Perhaps more accurately, Egyptian blogger Hossam el-Hamalawy describes him as the Mubarak of archaeology: "He is a dictator ... who cares as much about Egyptian antiquities as Mubarak cared about human rights."

Since being ousted from his post in 2011 he has been pursued by a number of legal claims in Egypt. Last June, an article in the Smithsonian magazine explained the situation thus:

"Hawass is still fighting the legal problems that ensnared him during the revolution. Last spring the prosecutor general banned him from traveling outside Egypt, pending investigation of dozens of charges of impropriety and corruption brought against him by a pair of former colleagues. 

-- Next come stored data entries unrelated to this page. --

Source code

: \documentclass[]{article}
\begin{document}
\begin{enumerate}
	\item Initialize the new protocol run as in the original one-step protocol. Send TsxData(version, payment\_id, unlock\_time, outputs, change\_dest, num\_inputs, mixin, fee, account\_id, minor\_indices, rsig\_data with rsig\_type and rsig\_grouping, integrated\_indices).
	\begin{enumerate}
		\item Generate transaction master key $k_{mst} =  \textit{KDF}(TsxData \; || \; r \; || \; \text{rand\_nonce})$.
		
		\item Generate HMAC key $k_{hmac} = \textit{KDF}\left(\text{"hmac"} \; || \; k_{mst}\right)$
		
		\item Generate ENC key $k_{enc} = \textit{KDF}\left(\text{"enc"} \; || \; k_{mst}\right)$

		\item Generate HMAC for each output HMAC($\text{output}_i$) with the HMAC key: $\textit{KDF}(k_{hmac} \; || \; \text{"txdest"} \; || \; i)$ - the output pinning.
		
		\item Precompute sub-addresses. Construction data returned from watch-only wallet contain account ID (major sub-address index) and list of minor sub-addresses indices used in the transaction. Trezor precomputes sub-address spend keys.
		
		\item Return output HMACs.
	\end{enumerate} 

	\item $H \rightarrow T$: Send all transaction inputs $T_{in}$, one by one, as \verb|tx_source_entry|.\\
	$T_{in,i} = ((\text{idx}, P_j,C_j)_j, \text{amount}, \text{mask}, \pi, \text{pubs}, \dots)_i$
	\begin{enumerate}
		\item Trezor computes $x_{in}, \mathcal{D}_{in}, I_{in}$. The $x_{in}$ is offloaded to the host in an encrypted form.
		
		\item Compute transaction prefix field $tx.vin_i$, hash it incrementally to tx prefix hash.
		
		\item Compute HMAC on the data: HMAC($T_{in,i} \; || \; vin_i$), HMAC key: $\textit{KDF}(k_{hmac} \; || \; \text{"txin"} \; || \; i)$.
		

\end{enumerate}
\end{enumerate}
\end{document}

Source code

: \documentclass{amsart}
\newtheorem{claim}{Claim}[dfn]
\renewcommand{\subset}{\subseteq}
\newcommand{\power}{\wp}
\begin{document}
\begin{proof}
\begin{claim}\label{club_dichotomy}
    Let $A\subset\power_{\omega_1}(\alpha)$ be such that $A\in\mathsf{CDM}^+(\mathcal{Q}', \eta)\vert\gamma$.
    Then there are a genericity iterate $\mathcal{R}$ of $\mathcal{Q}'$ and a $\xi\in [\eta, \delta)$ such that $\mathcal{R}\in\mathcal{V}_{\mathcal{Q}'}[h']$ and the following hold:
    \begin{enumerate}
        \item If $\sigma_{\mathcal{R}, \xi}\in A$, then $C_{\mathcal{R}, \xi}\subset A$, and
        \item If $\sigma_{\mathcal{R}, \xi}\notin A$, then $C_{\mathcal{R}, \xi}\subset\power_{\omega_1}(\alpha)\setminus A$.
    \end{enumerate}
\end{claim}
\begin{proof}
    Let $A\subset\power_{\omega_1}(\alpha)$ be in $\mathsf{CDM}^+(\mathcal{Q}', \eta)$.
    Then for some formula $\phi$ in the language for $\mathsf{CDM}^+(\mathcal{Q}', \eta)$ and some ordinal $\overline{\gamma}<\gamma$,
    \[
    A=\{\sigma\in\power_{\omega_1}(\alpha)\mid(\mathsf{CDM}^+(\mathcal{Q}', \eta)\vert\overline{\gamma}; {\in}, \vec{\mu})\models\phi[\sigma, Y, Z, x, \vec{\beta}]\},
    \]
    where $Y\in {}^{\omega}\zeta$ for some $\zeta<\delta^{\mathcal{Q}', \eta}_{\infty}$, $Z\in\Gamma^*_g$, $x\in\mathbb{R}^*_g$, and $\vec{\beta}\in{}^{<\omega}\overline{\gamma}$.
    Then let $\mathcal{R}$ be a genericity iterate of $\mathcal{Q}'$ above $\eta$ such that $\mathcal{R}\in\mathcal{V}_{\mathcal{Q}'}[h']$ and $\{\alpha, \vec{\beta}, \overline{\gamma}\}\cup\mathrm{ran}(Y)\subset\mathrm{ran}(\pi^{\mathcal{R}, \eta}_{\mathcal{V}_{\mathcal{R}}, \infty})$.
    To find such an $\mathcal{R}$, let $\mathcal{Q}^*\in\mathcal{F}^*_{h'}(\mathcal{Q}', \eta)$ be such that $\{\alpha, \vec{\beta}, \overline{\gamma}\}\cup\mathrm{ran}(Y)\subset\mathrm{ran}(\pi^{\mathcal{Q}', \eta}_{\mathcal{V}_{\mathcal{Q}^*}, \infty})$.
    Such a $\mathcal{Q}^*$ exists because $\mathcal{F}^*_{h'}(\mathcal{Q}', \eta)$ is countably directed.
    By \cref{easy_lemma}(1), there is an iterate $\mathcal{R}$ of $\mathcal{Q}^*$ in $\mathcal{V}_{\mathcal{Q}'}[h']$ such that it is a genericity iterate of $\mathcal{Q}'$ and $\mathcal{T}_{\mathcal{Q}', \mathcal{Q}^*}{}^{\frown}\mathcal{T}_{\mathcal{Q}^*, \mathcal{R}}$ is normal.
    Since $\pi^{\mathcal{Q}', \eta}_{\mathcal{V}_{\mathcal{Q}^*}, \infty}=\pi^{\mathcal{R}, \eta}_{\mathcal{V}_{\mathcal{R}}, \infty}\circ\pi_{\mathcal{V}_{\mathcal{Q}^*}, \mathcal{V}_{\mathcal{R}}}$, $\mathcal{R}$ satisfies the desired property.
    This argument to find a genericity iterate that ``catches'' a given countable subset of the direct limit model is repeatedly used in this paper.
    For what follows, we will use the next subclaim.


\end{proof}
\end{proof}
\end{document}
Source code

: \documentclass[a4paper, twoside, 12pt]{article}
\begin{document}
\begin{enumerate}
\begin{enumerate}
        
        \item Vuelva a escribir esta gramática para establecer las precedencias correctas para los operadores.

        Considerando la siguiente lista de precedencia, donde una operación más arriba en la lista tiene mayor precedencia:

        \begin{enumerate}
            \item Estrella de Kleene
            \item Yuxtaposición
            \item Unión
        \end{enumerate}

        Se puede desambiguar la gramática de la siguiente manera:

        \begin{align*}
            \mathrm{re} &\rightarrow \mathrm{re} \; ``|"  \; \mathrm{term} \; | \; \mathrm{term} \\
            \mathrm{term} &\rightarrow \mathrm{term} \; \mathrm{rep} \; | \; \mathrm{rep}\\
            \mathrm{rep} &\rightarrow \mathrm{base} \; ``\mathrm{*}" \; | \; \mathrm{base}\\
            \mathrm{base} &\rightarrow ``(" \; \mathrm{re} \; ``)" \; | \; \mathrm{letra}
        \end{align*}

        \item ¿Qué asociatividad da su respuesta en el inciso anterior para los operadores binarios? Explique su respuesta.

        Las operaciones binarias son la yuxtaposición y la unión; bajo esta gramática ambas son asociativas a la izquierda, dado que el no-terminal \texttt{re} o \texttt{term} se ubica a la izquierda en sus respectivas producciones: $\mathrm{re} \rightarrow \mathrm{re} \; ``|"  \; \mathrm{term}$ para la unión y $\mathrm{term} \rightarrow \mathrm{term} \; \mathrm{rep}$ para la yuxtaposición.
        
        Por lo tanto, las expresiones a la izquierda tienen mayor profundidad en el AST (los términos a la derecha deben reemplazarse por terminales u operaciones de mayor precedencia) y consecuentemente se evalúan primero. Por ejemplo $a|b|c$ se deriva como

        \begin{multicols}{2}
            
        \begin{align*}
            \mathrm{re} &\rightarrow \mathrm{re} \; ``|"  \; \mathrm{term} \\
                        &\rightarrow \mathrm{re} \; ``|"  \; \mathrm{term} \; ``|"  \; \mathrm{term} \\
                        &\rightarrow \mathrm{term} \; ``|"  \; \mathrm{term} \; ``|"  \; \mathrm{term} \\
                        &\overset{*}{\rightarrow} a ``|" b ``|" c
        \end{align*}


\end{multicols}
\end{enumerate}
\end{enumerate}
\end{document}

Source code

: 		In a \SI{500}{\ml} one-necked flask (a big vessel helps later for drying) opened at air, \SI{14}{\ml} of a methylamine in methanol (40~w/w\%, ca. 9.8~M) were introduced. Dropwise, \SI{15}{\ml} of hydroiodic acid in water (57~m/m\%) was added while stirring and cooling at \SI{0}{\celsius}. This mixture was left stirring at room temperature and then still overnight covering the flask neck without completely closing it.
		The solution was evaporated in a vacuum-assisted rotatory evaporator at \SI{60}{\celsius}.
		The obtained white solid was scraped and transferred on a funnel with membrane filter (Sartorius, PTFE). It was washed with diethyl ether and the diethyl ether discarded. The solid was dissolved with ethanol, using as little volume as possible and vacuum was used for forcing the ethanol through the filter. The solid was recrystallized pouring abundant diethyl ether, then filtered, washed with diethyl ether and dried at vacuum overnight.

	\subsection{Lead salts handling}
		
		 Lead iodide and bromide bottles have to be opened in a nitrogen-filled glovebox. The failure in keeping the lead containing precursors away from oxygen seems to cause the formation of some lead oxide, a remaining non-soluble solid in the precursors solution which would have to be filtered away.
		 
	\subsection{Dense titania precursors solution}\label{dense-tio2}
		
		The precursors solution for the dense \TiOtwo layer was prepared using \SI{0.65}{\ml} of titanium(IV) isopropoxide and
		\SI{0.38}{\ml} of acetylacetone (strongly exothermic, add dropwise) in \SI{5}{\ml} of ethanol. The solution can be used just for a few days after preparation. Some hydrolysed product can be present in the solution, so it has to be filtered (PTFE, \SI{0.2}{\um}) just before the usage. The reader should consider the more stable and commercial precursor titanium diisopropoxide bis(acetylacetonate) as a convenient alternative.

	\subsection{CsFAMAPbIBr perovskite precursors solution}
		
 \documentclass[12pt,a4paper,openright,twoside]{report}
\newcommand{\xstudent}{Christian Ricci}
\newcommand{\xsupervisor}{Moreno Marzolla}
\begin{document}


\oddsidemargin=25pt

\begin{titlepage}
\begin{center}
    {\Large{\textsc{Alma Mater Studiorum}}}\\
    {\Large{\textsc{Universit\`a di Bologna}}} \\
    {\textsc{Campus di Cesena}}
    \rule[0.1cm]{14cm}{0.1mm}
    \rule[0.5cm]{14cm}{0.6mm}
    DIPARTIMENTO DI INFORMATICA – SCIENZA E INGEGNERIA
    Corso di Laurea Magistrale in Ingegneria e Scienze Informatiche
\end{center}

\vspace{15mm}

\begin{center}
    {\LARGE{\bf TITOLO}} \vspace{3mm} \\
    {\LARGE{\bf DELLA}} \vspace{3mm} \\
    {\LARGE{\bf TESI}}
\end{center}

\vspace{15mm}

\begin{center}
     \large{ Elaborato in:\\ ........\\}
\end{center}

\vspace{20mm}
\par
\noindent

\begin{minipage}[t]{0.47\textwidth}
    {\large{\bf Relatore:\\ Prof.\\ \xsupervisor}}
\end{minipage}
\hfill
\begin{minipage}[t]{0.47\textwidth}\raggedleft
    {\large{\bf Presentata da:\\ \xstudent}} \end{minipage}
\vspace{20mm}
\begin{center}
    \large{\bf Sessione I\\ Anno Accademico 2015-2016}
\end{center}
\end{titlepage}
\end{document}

"Hawass stands accused of wasting public money and exposing Egyptian antiquities to possible theft by shipping them overseas without permission. He gave up his National Geographic contract, an arrangement that paid him $200,000 a year, after questions were raised about possible conflict of interest. As antiquities chief, Hawass administered many sites that the Geographic used in its television programmes and other projects. (He insists that he left because 'I can make more money' without an exclusive arrangement for his lectures and books.)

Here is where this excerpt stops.